Inflation slowed in May, with prices rising 3.3% from a year earlier and flat on a month-by-month basis, according to Consumer Price Index data released Wednesday. The number has major political ramifications: It’s the final that will be reported before the first presidential debate between Biden and former President Donald Trump.

This month’s inflation reading is further evidence that while there is more room to go before the Federal Reserve can hang up “Mission Accomplished” banners in its effort to bring inflation down to its 2% target, it can give itself at least a small pat on the back. After all, it wasn’t all that long ago — June 2022, to be precise — that the headline inflation number was 9.1% year-over-year, the highest it had been since 1981. But ever since, inflation has subsided through a combination of higher interest rates, as well as less fuel thrown on the fire via prolific Covid-era stimulus spending. Since mid-2023, inflation has bounced around 3% and change — still above the Fed’s target, but a far cry from the early Biden years.

US President Joe Biden speaks about gun safety at Everytown's Gun Sense University at the Washington Hilton in Washington, DC, on June 11, 2024. (Photo by SAUL LOEB / AFP) (Photo by SAUL LOEB/AFP via Getty Images)

This, on top of a hot job market, positive wage trends and record employment for Black and Hispanic workers reveal a strong economy for most households. A research note from the Federal Reserve found that the US economy is uniquely strong on the world stage, having returned to its pre-pandemic trend in growth, reduced unemployment and increased productivity compared to almost all of its global competitors.

With all of this good news on the economic front, some may wonder, why do so many polls show a too-close-to-call divide between the current and former president?

The first is that voters have a longer memory than Democrats might wish. No matter how the Biden administration might try to pitch it as the price paid for our gangbusters post-Covid recovery, high inflation leaves a bad aftertaste, like a generic-brand diet cola.

High inflation went from something found in the history books to an everyday experience, as the price tags at the grocery store were swapped out for higher amounts on seemingly every trip.

All told, prices are up 19% since Biden was sworn in, while average weekly wages have only increased 15% (though that latter number is complicated by the shifting composition of the post-Covid labor force). And the aftermath persists — high interest rates continue to make big-ticket items, like houses and cars, feel out of reach for many would-be buyers.
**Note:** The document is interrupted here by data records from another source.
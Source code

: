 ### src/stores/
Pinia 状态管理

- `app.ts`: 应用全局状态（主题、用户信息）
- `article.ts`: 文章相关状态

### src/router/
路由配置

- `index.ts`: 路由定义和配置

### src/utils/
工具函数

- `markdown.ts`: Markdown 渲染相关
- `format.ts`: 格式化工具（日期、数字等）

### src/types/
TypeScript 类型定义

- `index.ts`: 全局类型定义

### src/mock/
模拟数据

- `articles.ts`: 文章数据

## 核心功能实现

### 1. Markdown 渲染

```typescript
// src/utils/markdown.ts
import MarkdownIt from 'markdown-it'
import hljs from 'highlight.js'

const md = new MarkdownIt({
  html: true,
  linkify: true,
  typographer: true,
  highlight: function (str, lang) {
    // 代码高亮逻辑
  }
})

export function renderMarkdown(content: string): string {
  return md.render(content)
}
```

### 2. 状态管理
The second, more prosaic reason may be that while voters vote on their pocketbook, there are other dimensions to a vote for president than just whether they are economically better off than they were four years ago.

The litany of foreign policy crises where the White House has seemed caught on the wrong foot — the shambolic withdrawal from Afghanistan, Russia’s invasion of Ukraine, the Hamas terrorist attacks in Israel, a saber-rattling China — may leave some voters longing for the tough rhetoric and realist — some would say cynical — deal-making of Trump’s term in office.

All of this, on top of the fact that Biden would be the oldest man ever elected president were he to win re-election, and the at-times overhyped but undeniable sense that he has slowed down since his days as vice president, suggests the Biden campaign can’t solely point to the signs of a strong economy to do their work for them.

Trump’s behavior after the 2020 election and the lingering aftereffects of the Dobbs decision may be the White House’s two strongest campaign weapons to turn out left-leaning voters. But for the politically unengaged, “the economy, stupid” may be the decisive factor. It’s clear voters will not forget the high inflation environment of 2021 and 2022. But whether they are willing to forgive it may end up determining who wins the White House in November.